WORK INSTRUCTIONS: Nothing but the lines below between the line holding "and auto-fix code" and the line holding "- **NEVER use hardcoded", inclusive, should appear in the answer, each set down exactly.
"""
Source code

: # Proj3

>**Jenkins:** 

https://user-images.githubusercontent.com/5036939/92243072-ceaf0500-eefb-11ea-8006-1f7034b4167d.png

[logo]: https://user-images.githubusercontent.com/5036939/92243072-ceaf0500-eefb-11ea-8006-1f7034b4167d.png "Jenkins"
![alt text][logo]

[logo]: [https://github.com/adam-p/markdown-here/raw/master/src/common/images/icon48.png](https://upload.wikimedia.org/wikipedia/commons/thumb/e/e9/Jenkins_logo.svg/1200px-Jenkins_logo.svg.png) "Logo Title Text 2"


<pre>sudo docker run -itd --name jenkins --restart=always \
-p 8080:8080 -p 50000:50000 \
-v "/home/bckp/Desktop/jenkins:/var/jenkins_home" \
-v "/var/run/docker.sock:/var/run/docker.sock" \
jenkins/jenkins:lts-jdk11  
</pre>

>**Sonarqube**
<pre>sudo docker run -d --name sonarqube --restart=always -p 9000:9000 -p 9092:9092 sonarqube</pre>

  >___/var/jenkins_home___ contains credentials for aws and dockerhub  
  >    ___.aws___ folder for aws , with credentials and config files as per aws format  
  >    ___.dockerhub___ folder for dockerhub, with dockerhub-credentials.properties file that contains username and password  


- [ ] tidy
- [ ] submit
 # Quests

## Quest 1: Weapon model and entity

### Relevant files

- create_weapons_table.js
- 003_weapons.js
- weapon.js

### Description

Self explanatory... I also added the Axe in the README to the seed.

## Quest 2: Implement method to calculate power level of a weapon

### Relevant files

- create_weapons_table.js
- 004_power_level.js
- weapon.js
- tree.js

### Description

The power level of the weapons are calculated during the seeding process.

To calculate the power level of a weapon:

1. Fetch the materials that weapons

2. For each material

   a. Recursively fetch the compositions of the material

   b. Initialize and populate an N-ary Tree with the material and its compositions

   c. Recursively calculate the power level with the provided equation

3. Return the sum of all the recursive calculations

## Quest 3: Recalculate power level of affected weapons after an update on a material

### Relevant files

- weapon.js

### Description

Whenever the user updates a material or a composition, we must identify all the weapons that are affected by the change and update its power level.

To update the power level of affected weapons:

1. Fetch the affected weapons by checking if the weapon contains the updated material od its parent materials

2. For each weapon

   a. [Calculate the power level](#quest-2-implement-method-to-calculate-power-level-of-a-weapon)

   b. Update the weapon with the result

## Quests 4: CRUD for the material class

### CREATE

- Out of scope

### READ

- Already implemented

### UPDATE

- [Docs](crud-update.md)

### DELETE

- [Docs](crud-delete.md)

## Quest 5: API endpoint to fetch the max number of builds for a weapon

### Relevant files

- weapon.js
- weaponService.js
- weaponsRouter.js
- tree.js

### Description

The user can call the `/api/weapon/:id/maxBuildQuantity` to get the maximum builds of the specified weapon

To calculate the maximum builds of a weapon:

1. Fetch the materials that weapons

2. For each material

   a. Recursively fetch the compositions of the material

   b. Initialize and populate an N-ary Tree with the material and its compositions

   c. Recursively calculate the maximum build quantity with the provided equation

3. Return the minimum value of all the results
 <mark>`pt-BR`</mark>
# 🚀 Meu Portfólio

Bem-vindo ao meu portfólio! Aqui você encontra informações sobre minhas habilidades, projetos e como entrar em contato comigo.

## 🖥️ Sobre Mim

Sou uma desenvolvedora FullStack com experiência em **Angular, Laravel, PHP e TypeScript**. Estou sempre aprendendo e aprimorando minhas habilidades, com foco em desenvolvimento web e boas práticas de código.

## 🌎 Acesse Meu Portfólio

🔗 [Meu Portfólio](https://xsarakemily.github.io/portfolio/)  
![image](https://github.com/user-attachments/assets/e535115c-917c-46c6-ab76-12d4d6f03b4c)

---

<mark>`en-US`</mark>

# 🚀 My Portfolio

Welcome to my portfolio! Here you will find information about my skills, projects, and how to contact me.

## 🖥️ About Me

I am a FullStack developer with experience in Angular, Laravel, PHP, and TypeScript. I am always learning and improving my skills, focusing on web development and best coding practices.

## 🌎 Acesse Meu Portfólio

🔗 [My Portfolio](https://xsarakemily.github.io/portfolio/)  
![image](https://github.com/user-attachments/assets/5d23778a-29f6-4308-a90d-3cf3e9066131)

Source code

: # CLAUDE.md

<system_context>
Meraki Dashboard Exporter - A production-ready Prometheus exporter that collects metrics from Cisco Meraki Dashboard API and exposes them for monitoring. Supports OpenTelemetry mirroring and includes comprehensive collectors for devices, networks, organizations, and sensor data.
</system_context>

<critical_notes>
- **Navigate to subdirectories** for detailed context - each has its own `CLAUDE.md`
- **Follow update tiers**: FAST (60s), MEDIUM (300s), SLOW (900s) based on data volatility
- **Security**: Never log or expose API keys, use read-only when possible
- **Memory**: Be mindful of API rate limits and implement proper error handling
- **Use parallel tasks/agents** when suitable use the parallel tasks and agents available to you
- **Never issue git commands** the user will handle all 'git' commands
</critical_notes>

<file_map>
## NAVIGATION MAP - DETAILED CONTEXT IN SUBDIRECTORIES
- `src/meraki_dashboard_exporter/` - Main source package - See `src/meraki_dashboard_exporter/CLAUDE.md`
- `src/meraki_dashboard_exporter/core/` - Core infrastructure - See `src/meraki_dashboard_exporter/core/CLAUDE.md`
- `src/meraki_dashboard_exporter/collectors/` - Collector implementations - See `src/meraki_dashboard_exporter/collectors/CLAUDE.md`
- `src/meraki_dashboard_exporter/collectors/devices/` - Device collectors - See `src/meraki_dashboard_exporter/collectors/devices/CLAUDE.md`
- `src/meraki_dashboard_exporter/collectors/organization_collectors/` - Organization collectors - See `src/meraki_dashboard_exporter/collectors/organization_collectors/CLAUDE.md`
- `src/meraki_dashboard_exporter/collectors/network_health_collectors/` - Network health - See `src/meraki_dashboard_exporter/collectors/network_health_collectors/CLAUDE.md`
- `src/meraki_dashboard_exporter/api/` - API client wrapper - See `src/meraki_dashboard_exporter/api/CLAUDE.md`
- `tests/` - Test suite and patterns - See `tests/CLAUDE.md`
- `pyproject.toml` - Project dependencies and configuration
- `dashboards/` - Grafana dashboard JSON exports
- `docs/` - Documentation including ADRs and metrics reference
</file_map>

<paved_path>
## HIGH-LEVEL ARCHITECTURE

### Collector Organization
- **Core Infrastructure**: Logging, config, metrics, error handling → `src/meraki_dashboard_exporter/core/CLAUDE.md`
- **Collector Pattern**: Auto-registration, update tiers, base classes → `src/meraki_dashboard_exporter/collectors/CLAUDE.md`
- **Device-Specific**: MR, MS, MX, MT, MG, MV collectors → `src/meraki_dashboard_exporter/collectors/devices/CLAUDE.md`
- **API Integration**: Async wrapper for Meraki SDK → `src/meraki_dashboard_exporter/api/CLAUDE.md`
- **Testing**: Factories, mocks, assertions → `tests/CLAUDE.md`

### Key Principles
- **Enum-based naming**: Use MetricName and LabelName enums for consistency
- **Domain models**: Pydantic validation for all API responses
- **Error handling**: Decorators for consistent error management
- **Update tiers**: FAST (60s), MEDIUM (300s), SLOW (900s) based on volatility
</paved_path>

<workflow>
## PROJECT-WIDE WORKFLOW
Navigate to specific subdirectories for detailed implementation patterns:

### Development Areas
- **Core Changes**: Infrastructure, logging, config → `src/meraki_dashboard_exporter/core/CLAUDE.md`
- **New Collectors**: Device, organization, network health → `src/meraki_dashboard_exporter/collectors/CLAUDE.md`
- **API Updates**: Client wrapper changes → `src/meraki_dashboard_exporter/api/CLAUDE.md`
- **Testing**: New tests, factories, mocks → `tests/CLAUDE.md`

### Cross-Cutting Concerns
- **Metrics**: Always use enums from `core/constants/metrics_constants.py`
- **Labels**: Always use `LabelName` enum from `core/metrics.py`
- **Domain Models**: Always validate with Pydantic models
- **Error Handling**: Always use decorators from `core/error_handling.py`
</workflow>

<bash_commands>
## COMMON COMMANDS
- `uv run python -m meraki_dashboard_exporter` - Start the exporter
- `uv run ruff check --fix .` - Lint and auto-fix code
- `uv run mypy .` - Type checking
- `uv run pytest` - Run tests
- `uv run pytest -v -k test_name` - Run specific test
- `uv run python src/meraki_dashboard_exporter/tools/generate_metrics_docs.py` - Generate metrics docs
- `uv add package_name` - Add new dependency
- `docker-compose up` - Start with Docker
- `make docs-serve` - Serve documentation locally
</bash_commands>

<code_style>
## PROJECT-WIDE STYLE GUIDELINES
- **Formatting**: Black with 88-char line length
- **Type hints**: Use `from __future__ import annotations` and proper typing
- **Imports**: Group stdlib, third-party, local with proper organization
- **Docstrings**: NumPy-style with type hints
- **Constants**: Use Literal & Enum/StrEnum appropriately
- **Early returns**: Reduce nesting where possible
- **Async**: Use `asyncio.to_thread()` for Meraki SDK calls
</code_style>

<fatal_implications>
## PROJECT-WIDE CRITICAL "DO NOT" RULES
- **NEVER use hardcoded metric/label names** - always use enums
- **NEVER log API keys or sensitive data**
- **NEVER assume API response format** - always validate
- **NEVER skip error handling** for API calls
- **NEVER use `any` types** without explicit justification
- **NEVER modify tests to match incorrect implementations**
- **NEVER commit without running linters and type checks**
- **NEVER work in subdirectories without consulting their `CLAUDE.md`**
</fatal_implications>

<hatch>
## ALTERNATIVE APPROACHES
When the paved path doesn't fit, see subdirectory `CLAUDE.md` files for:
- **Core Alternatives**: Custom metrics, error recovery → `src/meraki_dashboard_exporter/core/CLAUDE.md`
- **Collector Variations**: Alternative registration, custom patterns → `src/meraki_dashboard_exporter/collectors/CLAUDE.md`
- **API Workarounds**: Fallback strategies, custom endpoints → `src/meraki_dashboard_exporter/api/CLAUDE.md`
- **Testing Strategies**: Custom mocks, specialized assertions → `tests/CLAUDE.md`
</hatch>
"""
SOLUTION:
- `uv run ruff check --fix .` - Lint and auto-fix code
- `uv run mypy .` - Type checking
- `uv run pytest` - Run tests
- `uv run pytest -v -k test_name` - Run specific test
- `uv run python src/meraki_dashboard_exporter/tools/generate_metrics_docs.py` - Generate metrics docs
- `uv add package_name` - Add new dependency
- `docker-compose up` - Start with Docker
- `make docs-serve` - Serve documentation locally
</bash_commands>

<code_style>
## PROJECT-WIDE STYLE GUIDELINES
- **Formatting**: Black with 88-char line length
- **Type hints**: Use `from __future__ import annotations` and proper typing
- **Imports**: Group stdlib, third-party, local with proper organization
- **Docstrings**: NumPy-style with type hints
- **Constants**: Use Literal & Enum/StrEnum appropriately
- **Early returns**: Reduce nesting where possible
- **Async**: Use `asyncio.to_thread()` for Meraki SDK calls
</code_style>

<fatal_implications>
## PROJECT-WIDE CRITICAL "DO NOT" RULES
- **NEVER use hardcoded metric/label names** - always use enums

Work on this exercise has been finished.